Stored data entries
....
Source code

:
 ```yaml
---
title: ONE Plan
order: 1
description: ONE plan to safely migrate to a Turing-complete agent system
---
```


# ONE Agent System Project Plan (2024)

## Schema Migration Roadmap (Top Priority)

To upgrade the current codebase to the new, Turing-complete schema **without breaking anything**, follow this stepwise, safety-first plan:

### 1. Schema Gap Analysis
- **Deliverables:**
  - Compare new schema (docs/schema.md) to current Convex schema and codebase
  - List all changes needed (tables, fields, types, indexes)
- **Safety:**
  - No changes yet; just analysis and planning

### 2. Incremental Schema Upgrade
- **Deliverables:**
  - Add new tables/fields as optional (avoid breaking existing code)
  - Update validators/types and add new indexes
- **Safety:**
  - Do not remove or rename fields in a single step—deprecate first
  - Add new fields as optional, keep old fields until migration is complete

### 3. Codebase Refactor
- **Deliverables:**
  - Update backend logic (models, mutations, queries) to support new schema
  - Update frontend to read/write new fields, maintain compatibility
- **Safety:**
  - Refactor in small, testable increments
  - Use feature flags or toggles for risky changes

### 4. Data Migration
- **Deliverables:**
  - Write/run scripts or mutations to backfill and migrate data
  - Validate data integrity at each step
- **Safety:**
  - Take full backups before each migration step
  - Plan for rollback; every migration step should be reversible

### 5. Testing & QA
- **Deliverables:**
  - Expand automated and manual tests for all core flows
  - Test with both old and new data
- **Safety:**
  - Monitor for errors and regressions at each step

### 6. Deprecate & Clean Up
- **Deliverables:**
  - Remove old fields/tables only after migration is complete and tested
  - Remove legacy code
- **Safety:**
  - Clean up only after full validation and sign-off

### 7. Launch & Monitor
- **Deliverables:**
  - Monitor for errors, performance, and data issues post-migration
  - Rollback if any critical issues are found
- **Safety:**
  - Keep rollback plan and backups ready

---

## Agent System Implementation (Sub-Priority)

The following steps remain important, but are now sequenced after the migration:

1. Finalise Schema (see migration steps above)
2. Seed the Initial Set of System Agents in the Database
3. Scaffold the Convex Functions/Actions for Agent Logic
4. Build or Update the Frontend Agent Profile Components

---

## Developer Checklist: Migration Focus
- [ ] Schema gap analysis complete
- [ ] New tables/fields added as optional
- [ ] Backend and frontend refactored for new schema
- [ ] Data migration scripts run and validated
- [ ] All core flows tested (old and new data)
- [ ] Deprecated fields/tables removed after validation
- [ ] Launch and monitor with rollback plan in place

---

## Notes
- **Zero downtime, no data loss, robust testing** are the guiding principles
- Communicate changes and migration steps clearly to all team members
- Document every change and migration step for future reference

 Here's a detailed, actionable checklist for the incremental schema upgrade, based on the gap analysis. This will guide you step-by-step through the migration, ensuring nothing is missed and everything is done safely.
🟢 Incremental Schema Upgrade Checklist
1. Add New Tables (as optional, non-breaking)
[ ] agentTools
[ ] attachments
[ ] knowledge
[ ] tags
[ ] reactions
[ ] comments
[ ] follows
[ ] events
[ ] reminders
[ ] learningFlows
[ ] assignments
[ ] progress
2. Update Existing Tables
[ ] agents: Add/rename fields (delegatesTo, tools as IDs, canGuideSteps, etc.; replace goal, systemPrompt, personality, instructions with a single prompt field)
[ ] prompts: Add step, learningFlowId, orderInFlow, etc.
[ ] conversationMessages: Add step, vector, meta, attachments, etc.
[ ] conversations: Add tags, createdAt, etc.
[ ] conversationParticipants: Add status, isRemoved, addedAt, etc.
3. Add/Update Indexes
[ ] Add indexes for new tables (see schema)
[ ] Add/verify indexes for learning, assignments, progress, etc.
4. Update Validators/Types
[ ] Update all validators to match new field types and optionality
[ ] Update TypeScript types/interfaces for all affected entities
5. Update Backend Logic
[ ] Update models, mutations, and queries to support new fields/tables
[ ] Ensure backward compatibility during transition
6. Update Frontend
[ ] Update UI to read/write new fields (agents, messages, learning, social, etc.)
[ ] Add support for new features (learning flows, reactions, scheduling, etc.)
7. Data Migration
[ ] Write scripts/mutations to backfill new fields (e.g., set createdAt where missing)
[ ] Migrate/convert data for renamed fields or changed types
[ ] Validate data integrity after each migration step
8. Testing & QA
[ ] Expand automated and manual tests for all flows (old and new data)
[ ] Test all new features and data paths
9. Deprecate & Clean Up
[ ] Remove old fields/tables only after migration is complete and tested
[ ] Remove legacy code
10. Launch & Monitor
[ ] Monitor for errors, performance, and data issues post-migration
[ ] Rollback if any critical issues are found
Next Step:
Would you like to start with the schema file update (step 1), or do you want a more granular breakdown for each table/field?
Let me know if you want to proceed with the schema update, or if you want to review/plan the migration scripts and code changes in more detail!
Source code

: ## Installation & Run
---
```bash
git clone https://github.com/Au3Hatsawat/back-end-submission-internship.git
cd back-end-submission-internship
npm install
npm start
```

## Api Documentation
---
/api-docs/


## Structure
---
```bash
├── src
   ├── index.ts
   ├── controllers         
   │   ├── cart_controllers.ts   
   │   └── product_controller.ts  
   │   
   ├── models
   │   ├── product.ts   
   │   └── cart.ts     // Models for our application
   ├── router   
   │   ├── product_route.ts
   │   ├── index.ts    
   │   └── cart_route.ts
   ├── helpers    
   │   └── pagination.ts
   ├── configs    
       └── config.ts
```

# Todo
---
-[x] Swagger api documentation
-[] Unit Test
....
TASK DESCRIPTION: Could you retype exactly the lines above, starting at the line that contains "[ ] prompts: Add" and ending at the line that contains "4. Update Validators/Types", and nothing more?

YOUR RESPONSE:
[ ] prompts: Add step, learningFlowId, orderInFlow, etc.
[ ] conversationMessages: Add step, vector, meta, attachments, etc.
[ ] conversations: Add tags, createdAt, etc.
[ ] conversationParticipants: Add status, isRemoved, addedAt, etc.
3. Add/Update Indexes
[ ] Add indexes for new tables (see schema)
[ ] Add/verify indexes for learning, assignments, progress, etc.
4. Update Validators/Types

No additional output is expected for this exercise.